Sabrina & Ashia: Women Interactive is a labor of love for both of us. We are financing the festival ourselves and executing it as well. We do have a lot of support from our partners like Spelman College, Digital Moving Image Salon and Dr. Ayoka Chenzira along with our wonderful event staff but it’s up to us to drive the train that is Women Interactive. Starting out we had no real idea that this event was wanted by the community and we often had to convince people that it was important. Although we’ve gotten a great response so far we’re still a young festival that’s working to build and grow.
Her Agenda: Although you usually do the work of organizing the event, do you ever learn new things about technology during the festival?
Sabrina & Ashia: Yes. We learn about new apps and technology to make planning easier and more seamless every year. Also our speakers and workshop facilitators often introduce us to new apps that they may be using for their presentations. We have an Interactive Atrium where we invite tech companies to present and demo their new products. There is usually a company or two presenting some new form of technology we haven’t heard of yet.
Her Agenda: You’ve got some great workshops planned! How do you develop the discussion topics?
Sabrina & Ashia: The first year we really just created programming that we wanted to experience as women in technology ourselves. But after the festival last year we did ask for feedback from attendees and women in tech who were interested in attending and incorporated their opinions in the programming this year.

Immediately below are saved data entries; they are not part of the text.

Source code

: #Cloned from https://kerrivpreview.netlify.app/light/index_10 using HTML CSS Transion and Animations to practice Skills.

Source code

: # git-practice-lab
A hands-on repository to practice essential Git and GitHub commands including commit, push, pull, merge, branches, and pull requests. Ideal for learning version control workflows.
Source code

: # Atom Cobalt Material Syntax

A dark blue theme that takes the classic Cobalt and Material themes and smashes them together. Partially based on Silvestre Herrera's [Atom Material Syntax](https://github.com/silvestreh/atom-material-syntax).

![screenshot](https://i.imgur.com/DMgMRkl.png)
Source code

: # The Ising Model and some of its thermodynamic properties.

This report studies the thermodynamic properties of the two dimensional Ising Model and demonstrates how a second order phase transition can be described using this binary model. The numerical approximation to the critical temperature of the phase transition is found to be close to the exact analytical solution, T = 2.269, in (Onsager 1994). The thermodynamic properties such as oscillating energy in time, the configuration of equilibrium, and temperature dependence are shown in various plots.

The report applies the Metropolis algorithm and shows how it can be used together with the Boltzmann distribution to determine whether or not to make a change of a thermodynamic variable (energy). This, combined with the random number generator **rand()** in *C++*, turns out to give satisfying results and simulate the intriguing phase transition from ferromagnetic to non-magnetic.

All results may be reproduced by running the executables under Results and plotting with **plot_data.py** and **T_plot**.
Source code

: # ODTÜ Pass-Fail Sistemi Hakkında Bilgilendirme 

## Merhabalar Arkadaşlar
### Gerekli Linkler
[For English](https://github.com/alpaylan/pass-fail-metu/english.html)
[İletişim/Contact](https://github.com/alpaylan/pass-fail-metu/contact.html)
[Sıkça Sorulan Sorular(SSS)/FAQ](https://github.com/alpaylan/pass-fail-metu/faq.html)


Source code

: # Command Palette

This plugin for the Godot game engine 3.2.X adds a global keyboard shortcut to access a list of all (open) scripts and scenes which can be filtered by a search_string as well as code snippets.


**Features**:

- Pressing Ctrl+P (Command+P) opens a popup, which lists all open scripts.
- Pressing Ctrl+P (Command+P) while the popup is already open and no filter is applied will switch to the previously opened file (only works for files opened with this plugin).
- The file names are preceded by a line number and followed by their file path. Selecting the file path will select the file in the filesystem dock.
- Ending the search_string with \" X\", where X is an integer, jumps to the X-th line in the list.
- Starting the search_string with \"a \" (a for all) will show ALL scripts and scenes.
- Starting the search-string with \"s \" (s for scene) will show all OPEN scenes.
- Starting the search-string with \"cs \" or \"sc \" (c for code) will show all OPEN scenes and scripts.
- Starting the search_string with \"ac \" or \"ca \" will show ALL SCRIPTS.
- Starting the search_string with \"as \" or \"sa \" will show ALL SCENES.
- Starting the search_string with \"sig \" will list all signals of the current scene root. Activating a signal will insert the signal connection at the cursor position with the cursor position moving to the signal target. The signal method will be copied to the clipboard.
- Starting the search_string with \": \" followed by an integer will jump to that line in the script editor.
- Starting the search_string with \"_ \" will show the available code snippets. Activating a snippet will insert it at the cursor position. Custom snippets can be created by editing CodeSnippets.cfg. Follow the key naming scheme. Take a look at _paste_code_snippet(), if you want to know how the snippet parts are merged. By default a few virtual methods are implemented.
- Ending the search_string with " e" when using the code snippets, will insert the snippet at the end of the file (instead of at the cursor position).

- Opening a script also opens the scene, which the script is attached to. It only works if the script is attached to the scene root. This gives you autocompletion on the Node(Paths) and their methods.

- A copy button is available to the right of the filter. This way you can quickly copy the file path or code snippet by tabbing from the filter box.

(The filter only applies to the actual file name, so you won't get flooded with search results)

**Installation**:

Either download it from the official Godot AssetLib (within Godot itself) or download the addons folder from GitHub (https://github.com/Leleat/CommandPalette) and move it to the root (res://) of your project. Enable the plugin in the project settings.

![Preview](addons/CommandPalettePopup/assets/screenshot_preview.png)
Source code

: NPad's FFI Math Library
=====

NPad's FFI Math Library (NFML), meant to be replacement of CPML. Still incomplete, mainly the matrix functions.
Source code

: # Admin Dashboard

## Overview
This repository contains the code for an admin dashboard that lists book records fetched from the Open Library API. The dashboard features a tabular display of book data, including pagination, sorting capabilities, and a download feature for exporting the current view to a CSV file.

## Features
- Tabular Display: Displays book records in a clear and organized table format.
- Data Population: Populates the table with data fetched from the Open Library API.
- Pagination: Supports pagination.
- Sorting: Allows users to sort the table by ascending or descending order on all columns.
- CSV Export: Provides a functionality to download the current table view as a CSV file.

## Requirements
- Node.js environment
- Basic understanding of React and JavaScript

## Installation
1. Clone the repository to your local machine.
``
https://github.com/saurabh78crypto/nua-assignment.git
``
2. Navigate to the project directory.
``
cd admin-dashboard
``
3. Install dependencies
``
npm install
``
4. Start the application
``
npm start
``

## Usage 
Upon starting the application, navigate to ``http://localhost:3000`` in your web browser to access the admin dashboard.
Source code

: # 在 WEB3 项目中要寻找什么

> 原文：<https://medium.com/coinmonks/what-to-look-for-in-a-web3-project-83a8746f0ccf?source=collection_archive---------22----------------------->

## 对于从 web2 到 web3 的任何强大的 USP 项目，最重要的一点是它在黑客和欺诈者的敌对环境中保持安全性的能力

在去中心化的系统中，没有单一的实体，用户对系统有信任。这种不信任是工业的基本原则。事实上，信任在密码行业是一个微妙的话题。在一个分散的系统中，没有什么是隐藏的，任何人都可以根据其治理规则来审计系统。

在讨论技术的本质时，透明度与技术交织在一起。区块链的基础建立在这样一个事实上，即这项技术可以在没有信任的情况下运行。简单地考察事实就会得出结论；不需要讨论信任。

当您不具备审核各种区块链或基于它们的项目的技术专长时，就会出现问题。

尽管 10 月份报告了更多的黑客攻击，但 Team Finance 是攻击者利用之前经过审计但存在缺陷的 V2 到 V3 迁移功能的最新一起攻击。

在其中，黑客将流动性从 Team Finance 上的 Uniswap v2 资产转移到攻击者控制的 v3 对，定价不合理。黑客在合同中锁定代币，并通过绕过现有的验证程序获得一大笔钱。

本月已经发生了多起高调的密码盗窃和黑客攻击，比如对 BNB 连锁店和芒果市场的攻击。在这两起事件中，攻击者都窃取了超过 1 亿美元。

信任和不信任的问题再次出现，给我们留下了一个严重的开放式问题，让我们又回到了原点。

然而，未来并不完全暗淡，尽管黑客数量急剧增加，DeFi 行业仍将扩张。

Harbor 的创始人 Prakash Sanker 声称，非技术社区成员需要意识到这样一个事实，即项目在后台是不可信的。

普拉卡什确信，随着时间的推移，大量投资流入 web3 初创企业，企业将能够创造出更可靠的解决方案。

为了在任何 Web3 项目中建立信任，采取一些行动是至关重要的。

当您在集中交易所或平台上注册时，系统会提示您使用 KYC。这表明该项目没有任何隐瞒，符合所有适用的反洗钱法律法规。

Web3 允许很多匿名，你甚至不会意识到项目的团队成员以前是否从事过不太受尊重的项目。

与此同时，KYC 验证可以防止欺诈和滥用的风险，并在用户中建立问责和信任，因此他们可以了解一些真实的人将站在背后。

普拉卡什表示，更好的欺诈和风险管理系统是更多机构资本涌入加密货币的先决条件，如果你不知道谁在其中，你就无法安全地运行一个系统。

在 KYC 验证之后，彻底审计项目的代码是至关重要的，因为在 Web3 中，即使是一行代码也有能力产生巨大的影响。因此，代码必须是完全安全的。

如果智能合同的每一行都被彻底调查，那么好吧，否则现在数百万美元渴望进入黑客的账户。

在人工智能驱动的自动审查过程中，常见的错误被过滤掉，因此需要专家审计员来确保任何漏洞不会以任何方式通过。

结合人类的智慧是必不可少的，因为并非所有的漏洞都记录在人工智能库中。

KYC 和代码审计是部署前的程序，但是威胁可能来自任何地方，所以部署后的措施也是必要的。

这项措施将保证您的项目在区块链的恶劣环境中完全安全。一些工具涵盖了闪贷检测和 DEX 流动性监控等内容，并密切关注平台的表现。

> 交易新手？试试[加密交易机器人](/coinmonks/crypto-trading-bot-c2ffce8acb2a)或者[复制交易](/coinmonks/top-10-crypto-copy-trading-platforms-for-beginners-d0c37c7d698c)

We want to make sure our attendees are experiencing programming they find valuable. Some of the topics we’re covering this year were extremely popular last year so we brought them back.
Her Agenda: What’s one myth about women working in technology that you’d like to debunk?
Sabrina & Ashia: We want to debunk the myth that there are no women working in technology and that women aren’t interested in pursuing careers in the tech and content creation spaces.
Her Agenda: What is some advice you’d like to leave with our readers? And how can we support your imitative?
Sabrina & Ashia: Women Interactive is designed to introduce more women to technology and content creation because it’s important for them to have a voice in those areas. It’s actually important that women use their voice in general. We want to encourage your readers to use their voice and not be afraid to speak up and speak out.
You can support our initiative by encouraging your readers to attend the festival. You can also become involved with our social media community by following us on twitter @womeninteractiv and facebook www.facebook.com/womeninteractive
We also think it’s important to point out that tickets to Women Interactive are $25 for students and $50 for nonstudents. We have made a conscious decision to keep the ticket prices as low as possible for as long as possible. One of the issues in technology is that the cost to attend festivals and events with the type of information we’re providing is often somewhat high as it relates to many people’s budgets. We want to make our festival accessible to everyone interested in being involved.